İran heyeti ve sınırlamalar: New York’taki daha absürd durumlardan biri İran heyetine yönelik uygulamalardı. Dışişleri sözcüsü Tommy Pigott’un açıklamasına göre Trump yönetimi İranlı diplomatların bazı mağazalara girişini ve ABD’deyken lüks ürün satın almalarını engellemişti. Heyetler kürsüde ve koridorlardaki görüşmelerini tamamladıktan sonra New York sokaklarında restoranları keşfettiler ve resmi olmayan görüşmelerle zaman geçirdiler.
Gazze ve Afganistan’daki çocuklar: Gazze’deki çocuklar bir geceyi daha aç geçiriyordu; ama belki biraz daha umutlu olabilirdi. Haberde başlıkta Afganistan’daki çocuklardan söz edilmesinin nedeni, orada doğmaktan başka suçu olmayan bebeklerin açlıktan ölmeye başlamasıydı. BBC’nin bölge muhabiri, yetersiz beslenme veya açlıktan ölen bebeklerin fotoğraflarına yer verirken yazar fotoğrafları paylaşmaya çekindi; bunun yerine bir mezarlığın fotoğrafı kullanıldı. Muhabire göre mezarlığın üçte ikisi bebek mezarıydı. Bir anne “Çaya batırılan kuru ekmek yetmiyor” diyordu; üç çocuğunu peş peşe toprağa vermişti.
BBC muhabiri trajedinin sessizce, dünyanın haberi bile olmadan büyüdüğünü anlatıyor. Yerel bir hastanede 12 yatakta 26 bebek örnek olarak gösteriliyor: Hepsi açlıktan veya yetersiz beslenmeden ölmek üzere olan bebekler. Dünya Gıda Programı Afganistan direktörü de durumu doğruluyor; ABD’nin çekilmesinden sonra ve Trump’ın ilk haftasında insani yardımların durduğu, ardından önemli bağışçıların yardımları askıya aldığı belirtiliyor. Kısıtlı imkanların Kasım’da, kışın ortasında tükeneceği ileri sürülüyor. Bu arada Trump’ın Bagram Üssü’nü geri istemesi ve “Vermezseniz çok kötü şeyler olacak” şeklindeki tehditleri haberde yer alıyor.

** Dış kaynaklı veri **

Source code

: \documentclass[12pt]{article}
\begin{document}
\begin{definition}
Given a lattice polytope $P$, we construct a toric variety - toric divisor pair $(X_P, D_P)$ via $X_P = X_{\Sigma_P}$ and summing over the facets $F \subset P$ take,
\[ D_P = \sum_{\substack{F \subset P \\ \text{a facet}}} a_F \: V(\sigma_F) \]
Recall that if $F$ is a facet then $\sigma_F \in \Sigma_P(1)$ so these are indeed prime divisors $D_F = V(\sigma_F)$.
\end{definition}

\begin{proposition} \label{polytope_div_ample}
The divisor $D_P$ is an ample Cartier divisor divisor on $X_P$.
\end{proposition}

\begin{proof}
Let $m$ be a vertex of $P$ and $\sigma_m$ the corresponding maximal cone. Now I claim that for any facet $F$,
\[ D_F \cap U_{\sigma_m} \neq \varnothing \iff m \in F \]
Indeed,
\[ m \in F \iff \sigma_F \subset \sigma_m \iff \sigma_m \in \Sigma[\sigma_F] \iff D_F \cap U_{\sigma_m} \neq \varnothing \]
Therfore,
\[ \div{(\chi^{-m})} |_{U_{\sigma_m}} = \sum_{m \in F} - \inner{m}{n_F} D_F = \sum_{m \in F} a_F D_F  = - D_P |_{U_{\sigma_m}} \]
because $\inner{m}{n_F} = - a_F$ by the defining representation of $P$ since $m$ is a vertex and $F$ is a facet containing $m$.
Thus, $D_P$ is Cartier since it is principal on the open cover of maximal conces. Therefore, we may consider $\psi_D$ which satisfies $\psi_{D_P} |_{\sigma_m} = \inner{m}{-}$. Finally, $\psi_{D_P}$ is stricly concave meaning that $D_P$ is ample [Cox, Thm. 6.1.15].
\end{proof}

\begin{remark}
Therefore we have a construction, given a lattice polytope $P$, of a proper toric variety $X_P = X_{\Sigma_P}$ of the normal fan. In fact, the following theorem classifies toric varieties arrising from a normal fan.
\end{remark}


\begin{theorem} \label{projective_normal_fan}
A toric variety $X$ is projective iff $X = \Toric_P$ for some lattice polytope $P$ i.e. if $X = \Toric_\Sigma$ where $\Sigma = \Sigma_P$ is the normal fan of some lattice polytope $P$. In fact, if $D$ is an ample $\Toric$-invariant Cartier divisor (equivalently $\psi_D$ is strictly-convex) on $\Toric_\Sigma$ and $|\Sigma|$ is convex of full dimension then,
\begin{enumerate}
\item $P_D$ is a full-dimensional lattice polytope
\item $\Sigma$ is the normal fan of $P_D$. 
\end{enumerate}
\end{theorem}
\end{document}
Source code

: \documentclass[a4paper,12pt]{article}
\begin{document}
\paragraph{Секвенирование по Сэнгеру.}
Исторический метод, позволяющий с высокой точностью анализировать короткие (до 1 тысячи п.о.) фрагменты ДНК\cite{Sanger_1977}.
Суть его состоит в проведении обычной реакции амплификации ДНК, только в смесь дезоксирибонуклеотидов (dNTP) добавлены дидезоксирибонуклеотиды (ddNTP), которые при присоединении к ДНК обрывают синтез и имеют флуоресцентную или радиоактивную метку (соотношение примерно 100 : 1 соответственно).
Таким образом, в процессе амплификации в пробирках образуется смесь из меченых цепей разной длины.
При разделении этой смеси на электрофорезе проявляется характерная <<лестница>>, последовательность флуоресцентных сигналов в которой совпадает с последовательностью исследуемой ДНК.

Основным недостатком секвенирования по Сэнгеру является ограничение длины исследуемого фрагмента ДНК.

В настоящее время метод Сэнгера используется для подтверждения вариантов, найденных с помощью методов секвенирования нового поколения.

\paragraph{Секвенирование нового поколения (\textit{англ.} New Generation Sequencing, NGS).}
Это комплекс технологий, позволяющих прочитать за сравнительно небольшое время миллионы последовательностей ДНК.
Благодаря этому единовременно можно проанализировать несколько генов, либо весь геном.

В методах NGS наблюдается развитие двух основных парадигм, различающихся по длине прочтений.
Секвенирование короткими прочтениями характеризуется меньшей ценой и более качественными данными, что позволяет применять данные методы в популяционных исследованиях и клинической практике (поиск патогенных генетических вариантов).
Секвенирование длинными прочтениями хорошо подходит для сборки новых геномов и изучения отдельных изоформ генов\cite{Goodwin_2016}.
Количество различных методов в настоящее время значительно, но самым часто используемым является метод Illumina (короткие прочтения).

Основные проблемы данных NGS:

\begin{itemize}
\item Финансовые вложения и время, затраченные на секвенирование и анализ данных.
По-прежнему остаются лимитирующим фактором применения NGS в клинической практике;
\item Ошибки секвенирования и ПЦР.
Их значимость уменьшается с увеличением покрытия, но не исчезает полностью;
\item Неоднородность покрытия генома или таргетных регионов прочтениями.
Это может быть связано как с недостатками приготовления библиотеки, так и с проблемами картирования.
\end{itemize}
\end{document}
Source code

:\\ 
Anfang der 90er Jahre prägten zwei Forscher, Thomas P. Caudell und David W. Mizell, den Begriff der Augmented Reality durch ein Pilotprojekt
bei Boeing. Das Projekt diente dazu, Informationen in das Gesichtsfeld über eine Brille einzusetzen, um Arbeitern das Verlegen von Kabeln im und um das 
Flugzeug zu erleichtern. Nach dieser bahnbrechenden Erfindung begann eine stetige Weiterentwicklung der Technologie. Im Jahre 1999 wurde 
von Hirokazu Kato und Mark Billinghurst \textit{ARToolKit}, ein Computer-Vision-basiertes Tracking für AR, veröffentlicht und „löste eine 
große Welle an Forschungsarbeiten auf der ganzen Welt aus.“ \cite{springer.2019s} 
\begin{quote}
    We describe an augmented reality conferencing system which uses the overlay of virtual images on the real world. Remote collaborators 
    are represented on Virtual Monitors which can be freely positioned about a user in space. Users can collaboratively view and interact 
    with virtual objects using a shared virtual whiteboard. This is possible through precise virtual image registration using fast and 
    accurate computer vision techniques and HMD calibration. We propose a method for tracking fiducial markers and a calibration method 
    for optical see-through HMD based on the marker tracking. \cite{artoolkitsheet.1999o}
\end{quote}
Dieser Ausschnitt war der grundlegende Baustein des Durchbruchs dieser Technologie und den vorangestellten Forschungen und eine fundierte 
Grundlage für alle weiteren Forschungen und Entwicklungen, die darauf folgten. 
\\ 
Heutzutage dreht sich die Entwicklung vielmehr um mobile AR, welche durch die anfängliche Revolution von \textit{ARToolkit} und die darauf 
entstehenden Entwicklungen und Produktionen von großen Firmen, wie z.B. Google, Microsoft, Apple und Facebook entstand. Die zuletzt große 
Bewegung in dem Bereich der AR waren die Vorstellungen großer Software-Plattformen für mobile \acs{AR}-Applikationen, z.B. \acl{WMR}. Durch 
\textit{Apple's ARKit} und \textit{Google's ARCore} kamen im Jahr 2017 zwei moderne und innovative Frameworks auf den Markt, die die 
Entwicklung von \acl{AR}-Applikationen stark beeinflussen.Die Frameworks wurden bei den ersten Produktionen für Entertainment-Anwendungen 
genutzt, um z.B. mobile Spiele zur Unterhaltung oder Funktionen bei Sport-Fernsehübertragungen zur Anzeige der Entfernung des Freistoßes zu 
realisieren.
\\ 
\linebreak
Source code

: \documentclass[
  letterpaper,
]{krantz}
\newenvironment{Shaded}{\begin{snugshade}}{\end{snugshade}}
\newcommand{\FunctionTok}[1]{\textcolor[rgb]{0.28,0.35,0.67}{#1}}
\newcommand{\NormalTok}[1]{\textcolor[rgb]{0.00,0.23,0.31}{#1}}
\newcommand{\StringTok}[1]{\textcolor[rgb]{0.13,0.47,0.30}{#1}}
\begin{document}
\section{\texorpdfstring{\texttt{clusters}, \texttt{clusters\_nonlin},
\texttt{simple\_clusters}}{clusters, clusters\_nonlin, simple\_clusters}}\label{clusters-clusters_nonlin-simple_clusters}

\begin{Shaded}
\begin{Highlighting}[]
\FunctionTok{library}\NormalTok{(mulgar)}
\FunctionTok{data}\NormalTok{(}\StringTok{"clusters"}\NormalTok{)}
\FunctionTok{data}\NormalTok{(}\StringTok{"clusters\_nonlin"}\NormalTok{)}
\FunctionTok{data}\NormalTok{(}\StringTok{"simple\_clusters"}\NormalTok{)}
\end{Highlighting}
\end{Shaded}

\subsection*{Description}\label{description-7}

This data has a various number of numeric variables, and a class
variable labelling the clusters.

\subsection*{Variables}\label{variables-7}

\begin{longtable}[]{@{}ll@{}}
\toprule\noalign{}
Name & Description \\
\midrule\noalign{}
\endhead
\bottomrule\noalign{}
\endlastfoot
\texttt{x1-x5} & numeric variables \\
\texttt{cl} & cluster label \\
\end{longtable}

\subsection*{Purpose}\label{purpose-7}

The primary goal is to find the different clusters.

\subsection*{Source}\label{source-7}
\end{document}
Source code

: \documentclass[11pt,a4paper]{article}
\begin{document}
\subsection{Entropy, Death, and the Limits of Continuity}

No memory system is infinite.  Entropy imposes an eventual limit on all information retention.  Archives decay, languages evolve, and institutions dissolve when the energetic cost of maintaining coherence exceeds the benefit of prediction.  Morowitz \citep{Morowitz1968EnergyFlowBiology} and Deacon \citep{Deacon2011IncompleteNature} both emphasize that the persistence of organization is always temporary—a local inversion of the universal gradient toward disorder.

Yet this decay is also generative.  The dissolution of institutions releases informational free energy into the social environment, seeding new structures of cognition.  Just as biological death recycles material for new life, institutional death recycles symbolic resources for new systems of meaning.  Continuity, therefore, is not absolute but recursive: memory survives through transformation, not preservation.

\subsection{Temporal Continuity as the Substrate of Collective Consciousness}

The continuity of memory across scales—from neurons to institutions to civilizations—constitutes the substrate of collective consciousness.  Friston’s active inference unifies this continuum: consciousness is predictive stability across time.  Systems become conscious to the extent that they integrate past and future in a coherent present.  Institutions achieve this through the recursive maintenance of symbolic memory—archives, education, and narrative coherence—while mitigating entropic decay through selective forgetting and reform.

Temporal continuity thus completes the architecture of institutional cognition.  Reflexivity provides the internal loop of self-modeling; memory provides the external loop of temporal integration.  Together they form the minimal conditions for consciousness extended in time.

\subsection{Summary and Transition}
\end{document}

Genel değerlendirme: Bir yanda açlık ötesi yoksulluğu “cennete giden yol” diye umursamayan, aileleri nüfus planlaması konusunda günah diye uyaran ve annelerin söz hakkının olmadığı coğrafyalarda bebekler yaşamlarının ilk anlarında ölüyor. Diğer yanda Orta Doğu’dan Doğu Avrupa’ya, bazı ülkeler ABD’den silah almak için sıraya giriyor ve Pentagon’a kaparo yatırıyor.
Erdoğan BM kürsüsünde İsrail’i kınadı; sıra Trump’la Beyaz Saray buluşmasında. Uzun süredir beklenen görüntü verilecek ve beraberinde ticari anlaşmalarla ülkeye dönecek. Türkiye’de bebekler açlıktan ölmemesi umuluyor; fakat kamu harcamaları, uçaklar, saray masrafları ve büyük projelere ayrılan bütçeler nedeniyle ailelerin gelirleri daralıyor; çocukların meyve yiyememesi, dondurmaya uzak kalması ve okulda öğle yemeği saatinde bahçeye kaçmaları gibi sonuçlar ortaya çıkabiliyor.
YENİ DÜNYA DÜZENİ deniliyor. Haber metni, umarım bu düzenin artık bebekleri değil, onların yaşamına zerre önem vermeyenleri etkiler dileğiyle sonlanıyor.